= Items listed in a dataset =

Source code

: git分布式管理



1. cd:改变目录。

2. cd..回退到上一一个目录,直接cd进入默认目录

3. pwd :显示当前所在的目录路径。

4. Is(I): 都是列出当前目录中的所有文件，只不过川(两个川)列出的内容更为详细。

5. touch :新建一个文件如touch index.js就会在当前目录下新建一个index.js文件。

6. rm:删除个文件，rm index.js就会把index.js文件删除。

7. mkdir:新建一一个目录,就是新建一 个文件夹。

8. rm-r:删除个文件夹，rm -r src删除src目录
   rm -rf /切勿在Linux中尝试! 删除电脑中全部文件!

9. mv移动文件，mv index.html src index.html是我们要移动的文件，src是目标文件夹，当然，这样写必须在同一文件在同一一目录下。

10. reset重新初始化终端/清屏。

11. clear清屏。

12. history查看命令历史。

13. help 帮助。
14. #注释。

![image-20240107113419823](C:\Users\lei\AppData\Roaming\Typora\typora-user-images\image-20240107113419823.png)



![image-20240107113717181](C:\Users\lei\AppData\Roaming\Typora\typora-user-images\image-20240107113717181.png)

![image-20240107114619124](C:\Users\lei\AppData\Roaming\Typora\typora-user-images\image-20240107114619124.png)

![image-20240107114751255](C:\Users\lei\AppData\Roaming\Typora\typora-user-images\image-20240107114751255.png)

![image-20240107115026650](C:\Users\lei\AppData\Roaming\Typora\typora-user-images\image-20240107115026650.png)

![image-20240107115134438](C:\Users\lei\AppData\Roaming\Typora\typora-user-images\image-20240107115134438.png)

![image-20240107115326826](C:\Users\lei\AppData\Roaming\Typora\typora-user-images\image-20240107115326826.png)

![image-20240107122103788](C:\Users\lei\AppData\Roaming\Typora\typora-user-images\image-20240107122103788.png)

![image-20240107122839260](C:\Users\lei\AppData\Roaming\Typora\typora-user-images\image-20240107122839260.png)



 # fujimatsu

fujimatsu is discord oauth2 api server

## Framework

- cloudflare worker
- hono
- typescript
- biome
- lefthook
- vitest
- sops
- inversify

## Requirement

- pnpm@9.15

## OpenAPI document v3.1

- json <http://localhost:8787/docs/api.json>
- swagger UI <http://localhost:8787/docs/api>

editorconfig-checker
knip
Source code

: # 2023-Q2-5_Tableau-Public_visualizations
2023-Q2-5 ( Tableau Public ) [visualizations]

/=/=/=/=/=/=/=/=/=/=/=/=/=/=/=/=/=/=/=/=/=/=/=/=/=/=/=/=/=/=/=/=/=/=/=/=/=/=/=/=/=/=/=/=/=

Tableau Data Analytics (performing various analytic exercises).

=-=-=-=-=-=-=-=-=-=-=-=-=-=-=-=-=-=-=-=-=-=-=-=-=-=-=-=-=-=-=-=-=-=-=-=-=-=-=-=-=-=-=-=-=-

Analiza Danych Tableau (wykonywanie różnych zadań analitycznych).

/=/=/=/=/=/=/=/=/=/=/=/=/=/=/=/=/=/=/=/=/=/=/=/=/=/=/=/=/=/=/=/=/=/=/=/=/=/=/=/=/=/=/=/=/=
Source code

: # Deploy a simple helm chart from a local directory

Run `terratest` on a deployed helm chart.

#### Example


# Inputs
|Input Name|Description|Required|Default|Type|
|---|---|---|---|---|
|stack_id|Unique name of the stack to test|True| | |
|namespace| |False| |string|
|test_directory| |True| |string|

= WHAT YOU ARE ASKED TO DO =
Show the lines of the records that include the string "helm".

= WRITTEN ANSWER =
: # Deploy a simple helm chart from a local directory
Run `terratest` on a deployed helm chart.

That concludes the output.